Feedlots bought high-priced calves and sold them for less than they paid for them.
The last two years of unprecedented prices have reversed with measurable losses.
Fed cattle prices are down to $1.50 a pound compared to last year about this time when they were $2.03.
“That was the peak week for fed cattle,” he said.
“We are down $50 (per hundredweight), so we are taking $600 less for fed cattle,” he said.
A 550 pound steer sold for $330 and then dropped to $270 per hundredweight, which translates into $620 less per head.
Prices are expected to fall, depending on the U.S. futures market and how well the Canadian dollar performs.
The calf price would hover around $2.43 per pound if the U.S. fed price is $1.15 per pound and the loonie fell to70 cents.
However, a U.S. fed price of $1.15 and an 85 cent dollar equates to $1.70 a pound for a calf.
And if the dollar stays around 75 cents, a reasonable target for fall prices could be $2.
Tight cattle supplies drove beef to unprecedented highs in 2014-15. More meat is now on the market, so retail prices are falling.
“We are getting small increases in production, and we are seeing a pretty massive reduction in prices,” Perillat said.
As well, the producer’s share of the retail dollar is shrinking.
Canadian producers showed no interest in expanding during that period of profitability, while the Americans are on an upward trajectory after seven years of ex-treme liquidation caused by market conditions and drought. The expansion is really a recovery after years of hardship.

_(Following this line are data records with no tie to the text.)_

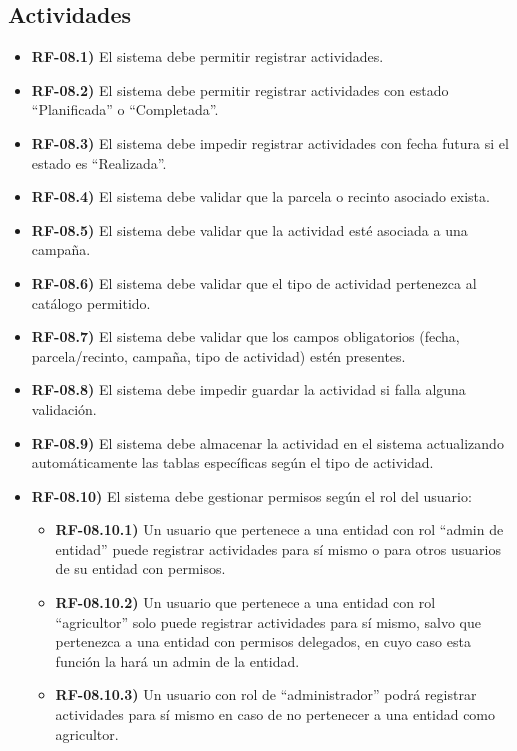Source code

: \subsection{Actividades}

\begin{itemize}
    \item \textbf{RF-08.1)} El sistema debe permitir registrar actividades.
    \item \textbf{RF-08.2)} El sistema debe permitir registrar actividades con estado ``Planificada'' o ``Completada''.
    \item \textbf{RF-08.3)} El sistema debe impedir registrar actividades con fecha futura si el estado es ``Realizada''.
    \item \textbf{RF-08.4)} El sistema debe validar que la parcela o recinto asociado exista.
    \item \textbf{RF-08.5)} El sistema debe validar que la actividad esté asociada a una campaña.
    \item \textbf{RF-08.6)} El sistema debe validar que el tipo de actividad pertenezca al catálogo permitido.
    \item \textbf{RF-08.7)} El sistema debe validar que los campos obligatorios (fecha, parcela/recinto, campaña, tipo de actividad) estén presentes.
    \item \textbf{RF-08.8)} El sistema debe impedir guardar la actividad si falla alguna validación.
    \item \textbf{RF-08.9)} El sistema debe almacenar la actividad en el sistema actualizando automáticamente las tablas específicas según el tipo de actividad.
    \item \textbf{RF-08.10)} El sistema debe gestionar permisos según el rol del usuario:
    \begin{itemize}
        \item \textbf{RF-08.10.1)} Un usuario que pertenece a una entidad con rol ``admin de entidad'' puede registrar actividades para sí mismo o para otros 
        usuarios de su entidad con permisos.
        \item \textbf{RF-08.10.2)} Un usuario que pertenece a una entidad con rol ``agricultor'' solo puede registrar actividades para sí mismo, salvo que 
        pertenezca a una entidad con permisos delegados, en cuyo caso esta función la hará un admin de la entidad.
        \item \textbf{RF-08.10.3)} Un usuario con rol de ``administrador'' podrá registrar actividades para sí mismo en caso de no pertenecer a una entidad como agricultor.

\end{itemize}
\end{itemize}
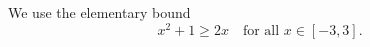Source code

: \documentclass{article}
\begin{document}
We use the elementary bound
\[
x^2 + 1 \ge 2x \quad \text{for all } x \in [-3, 3].
\]
\end{document}
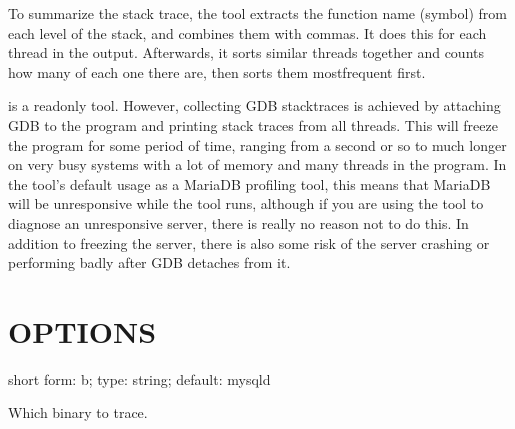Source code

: \documentclass[letterpaper,10pt,english]{sphinxmanual}
\begin{document}
\sphinxAtStartPar
To summarize the stack trace, the tool extracts the function name (symbol)
from each level of the stack, and combines them with commas.  It does this
for each thread in the output.  Afterwards, it sorts similar threads together
and counts how many of each one there are, then sorts them most\sphinxhyphen{}frequent first.

\sphinxAtStartPar
{} is a read\sphinxhyphen{}only tool.  However, collecting GDB stacktraces is achieved by
attaching GDB to the program and printing stack traces from all threads. This
will freeze the program for some period of time, ranging from a second or so to
much longer on very busy systems with a lot of memory and many threads in the
program.  In the tool’s default usage as a MariaDB profiling tool, this means that
MariaDB will be unresponsive while the tool runs, although if you are using the
tool to diagnose an unresponsive server, there is really no reason not to do
this.  In addition to freezing the server, there is also some risk of the server
crashing or performing badly after GDB detaches from it.


\section{OPTIONS}
\label{\detokenize{mariadb-stacktrace:options}}

\begin{fulllineitems}
\label{\detokenize{mariadb-stacktrace:cmdoption-mariadb-stacktrace-binary}}
\sphinxAtStartPar
short form: \sphinxhyphen{}b; type: string; default: mysqld

\sphinxAtStartPar
Which binary to trace.

\end{fulllineitems}

\end{document}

Expansion happens on the female side.
Cow slaughter has increased to 5,000 head per week from 3,000 a week last year. Replacements are not keeping pace.
Canadians should be keeping 600,000 to 700,000 replacement heifers, but only 500,000 were held back, according to the last inventory report.
Exports remain favourable, indicating that international demand for beef remains.
In addition, Canada is starting to export more live cattle to the U.S., but the numbers are behind the long-term average. That could change as more Americans look to fill feedlot pens and increase capacity at slaughter plants.
Almost all cattle stayed in Canada last year, but now there is more interest among Americans to import cattle.
Still, feeder exports are down 40 percent from last year with 125,175 going stateside. Fed exports are 44 percent higher than a year ago, but that is still below the five year average. To date, 136,710 fed cattle have been exported.